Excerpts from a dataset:
== Segment start ==

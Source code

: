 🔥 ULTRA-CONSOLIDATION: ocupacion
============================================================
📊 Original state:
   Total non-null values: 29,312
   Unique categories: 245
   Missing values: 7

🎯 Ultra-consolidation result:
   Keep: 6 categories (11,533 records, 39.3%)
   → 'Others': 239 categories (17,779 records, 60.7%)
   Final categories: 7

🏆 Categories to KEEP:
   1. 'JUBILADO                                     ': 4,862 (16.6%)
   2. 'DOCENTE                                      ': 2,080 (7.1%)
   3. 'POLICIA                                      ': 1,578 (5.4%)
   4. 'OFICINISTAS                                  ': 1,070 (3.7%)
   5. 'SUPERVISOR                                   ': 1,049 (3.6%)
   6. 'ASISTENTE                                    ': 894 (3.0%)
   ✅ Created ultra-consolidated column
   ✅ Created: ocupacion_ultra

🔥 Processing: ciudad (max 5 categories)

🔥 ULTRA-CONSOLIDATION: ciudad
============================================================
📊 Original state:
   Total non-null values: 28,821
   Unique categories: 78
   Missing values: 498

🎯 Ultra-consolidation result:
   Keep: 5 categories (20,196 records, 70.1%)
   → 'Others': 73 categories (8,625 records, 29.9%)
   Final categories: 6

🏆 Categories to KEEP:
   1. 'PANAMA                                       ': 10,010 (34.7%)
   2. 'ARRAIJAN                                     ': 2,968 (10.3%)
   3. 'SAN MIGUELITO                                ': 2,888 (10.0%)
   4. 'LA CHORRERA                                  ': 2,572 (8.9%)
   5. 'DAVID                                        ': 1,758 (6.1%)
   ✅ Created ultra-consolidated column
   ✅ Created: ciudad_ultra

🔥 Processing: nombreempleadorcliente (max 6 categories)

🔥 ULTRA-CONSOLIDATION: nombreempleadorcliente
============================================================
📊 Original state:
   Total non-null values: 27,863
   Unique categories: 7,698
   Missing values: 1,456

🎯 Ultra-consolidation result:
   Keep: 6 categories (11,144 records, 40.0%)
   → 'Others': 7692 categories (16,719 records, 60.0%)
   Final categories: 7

== Segment end ==

→ INSTRUCTIONS TO FOLLOW:
The answer should be all lines from the entries above that hold the word "Total".

→ ANSWER TO THE PROBLEM:
   Total non-null values: 29,312
   Total non-null values: 28,821
   Total non-null values: 27,863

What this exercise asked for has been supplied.